As used herein the “Applicable Amortization Percentage” means with respect to Amendment No. 1 Delayed Draw Incremental Loans funded on a given Delayed Draw Funding Date, the percentage of such Amendment No. 1 Delayed Draw Incremental Loans obtained by dividing (x) the dollar amount of the required scheduled amortization payment for the first scheduled amortization date occurring following such Delayed Draw Funding Date (ignoring for such purposes any prepayments which may have reduced or eliminated the scheduled amortization requirement for such date) in respect of the then outstanding principal amount of Initial Loans, Amendment No. 1 Effective Date Incremental Loans and previously funded Amendment No. 1 Delayed Draw Incremental Loans determined immediately preceding such Delayed Draw Funding Date by (y) the then outstanding principal amount of Initial Loans, Amendment No. 1 Effective Date Incremental Loans and previously funded Amendment No. 1 Delayed Draw Incremental Loans immediately preceding such Delayed Draw Funding Date. The Administrative Agent is hereby authorized to make adjustments to the amount of amortization payments applicable to Amendment No. 1 Incremental Loans in order to retain the fungibility of such loans with the Initial Loans as contemplated hereby.

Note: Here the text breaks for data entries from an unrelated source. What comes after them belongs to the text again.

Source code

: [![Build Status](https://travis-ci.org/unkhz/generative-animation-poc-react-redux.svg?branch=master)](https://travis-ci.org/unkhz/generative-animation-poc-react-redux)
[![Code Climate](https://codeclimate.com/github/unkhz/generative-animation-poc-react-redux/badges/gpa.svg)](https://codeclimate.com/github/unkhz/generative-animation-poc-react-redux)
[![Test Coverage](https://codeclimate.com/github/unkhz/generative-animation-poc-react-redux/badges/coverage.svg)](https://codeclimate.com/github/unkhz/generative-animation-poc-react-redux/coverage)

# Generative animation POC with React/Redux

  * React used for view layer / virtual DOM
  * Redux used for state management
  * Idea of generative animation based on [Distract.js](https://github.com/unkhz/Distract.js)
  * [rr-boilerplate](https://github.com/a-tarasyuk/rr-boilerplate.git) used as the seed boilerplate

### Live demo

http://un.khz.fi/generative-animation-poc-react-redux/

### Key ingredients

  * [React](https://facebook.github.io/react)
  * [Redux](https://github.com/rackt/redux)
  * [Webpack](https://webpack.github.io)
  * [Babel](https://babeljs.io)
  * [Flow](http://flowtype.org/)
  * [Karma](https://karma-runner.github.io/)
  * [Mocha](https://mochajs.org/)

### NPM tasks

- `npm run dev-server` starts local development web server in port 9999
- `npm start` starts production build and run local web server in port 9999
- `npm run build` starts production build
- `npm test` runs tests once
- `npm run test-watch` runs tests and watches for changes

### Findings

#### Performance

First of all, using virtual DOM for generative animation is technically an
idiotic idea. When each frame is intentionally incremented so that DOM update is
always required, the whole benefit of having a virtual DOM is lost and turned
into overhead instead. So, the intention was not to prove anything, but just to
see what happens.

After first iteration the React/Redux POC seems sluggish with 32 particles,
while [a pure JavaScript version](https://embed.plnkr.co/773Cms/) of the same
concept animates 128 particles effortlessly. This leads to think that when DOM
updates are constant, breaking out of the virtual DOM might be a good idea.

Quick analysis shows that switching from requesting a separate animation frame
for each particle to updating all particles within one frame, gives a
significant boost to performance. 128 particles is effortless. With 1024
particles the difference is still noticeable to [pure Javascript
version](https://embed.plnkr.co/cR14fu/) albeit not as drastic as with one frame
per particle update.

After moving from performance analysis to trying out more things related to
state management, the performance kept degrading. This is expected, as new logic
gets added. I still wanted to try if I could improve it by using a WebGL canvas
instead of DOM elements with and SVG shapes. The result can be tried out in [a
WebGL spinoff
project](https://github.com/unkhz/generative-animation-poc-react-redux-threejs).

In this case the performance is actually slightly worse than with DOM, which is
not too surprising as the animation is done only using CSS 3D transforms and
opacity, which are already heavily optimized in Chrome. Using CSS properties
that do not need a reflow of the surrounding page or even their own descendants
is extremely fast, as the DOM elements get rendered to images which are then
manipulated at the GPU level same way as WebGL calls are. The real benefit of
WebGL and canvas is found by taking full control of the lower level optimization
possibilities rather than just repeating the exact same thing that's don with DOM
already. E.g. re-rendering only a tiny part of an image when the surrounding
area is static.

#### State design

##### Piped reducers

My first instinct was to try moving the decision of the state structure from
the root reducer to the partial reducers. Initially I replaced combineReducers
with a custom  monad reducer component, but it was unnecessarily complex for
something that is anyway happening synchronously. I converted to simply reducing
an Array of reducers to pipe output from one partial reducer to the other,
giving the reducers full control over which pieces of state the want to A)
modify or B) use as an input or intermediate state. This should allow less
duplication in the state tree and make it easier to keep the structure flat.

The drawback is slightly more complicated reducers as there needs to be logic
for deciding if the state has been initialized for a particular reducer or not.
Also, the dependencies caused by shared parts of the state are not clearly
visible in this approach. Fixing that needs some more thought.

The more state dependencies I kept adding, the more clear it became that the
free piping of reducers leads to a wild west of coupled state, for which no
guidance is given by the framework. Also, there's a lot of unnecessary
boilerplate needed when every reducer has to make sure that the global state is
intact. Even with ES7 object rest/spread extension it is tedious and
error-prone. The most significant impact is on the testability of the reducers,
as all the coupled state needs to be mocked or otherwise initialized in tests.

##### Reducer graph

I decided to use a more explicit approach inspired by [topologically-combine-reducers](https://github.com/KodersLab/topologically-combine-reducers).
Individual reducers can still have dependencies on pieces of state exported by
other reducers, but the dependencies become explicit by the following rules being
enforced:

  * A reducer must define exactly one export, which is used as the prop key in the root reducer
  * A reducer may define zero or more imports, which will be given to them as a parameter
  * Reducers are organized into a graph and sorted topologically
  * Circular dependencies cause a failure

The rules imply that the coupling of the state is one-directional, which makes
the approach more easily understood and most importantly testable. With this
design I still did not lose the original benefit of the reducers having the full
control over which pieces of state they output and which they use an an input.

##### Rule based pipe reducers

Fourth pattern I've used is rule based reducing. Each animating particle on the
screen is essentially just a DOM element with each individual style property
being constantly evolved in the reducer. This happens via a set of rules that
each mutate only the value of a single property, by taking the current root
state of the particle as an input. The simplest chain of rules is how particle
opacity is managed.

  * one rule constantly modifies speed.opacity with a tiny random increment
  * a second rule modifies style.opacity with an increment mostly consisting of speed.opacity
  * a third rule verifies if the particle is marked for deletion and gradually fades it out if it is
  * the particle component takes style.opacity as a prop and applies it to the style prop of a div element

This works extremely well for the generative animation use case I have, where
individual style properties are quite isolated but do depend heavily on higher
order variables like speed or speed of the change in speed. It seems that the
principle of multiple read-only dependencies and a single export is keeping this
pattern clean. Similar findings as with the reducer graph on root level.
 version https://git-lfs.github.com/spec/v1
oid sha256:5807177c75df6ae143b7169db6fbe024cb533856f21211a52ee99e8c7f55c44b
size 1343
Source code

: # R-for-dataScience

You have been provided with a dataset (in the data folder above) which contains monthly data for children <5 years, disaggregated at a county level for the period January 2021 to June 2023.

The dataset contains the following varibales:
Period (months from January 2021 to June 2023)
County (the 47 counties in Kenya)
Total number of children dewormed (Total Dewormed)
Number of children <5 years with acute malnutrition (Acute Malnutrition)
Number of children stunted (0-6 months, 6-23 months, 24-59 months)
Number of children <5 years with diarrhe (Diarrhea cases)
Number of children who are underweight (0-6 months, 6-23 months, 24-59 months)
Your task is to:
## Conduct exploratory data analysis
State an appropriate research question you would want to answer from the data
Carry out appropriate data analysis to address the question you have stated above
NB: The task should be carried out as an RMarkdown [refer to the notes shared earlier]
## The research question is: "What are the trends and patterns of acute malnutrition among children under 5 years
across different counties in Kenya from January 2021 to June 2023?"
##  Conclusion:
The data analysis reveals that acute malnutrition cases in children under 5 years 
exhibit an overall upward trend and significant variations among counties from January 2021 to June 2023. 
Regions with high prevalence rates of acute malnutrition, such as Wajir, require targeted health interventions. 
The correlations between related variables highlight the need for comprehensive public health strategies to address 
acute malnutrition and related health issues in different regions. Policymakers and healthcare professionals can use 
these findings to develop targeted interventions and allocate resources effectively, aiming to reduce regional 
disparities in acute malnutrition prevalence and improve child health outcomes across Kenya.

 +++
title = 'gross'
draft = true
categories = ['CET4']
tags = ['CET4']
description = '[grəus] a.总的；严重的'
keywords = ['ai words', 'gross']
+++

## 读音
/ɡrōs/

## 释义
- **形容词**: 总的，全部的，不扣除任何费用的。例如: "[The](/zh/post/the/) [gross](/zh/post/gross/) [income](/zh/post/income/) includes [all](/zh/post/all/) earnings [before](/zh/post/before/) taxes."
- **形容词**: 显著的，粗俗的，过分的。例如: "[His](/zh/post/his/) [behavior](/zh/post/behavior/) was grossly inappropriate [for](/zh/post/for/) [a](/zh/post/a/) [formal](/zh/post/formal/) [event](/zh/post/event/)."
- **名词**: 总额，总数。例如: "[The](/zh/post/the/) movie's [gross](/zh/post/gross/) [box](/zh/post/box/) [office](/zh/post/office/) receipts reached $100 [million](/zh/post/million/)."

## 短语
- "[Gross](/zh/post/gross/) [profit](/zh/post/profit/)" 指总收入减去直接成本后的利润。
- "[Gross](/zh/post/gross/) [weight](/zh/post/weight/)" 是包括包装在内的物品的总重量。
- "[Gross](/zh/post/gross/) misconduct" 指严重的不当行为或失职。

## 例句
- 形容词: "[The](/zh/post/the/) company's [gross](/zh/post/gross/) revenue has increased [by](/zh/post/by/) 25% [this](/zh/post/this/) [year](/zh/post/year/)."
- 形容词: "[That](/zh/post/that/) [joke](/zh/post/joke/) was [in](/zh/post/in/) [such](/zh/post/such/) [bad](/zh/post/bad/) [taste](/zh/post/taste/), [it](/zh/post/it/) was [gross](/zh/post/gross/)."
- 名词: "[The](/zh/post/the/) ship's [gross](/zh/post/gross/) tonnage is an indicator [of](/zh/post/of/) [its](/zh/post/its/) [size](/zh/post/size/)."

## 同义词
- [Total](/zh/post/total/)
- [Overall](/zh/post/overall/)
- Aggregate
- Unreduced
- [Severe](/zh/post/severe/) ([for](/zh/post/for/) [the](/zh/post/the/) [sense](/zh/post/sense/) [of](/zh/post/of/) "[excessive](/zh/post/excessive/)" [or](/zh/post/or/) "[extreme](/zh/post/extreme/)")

(iii) Initial Interest Rates and Interest Periods. The Amendment No. 1 Effective Date Incremental Loans shall bear interest as provided for in the Credit Agreement in respect of Initial Loans. From the date of each applicable Delayed Draw Funding Date, the Amendment No. 1 Delayed Draw Incremental Loans funding on such Delayed Draw Funding Date shall bear interest as provided for in the Credit Agreement in respect of Initial Loans. The Borrower and the Amendment No. 1 Incremental Lenders hereby agree that all Amendment No. 1 Incremental Loans incurred pursuant to this Amendment will be allocated ratably to each outstanding borrowing of Loans that are Eurocurrency Rate Loans or Base Rate Loans under the Credit Agreement for purposes of determining the initial interest rate thereon and Interest Period therefor.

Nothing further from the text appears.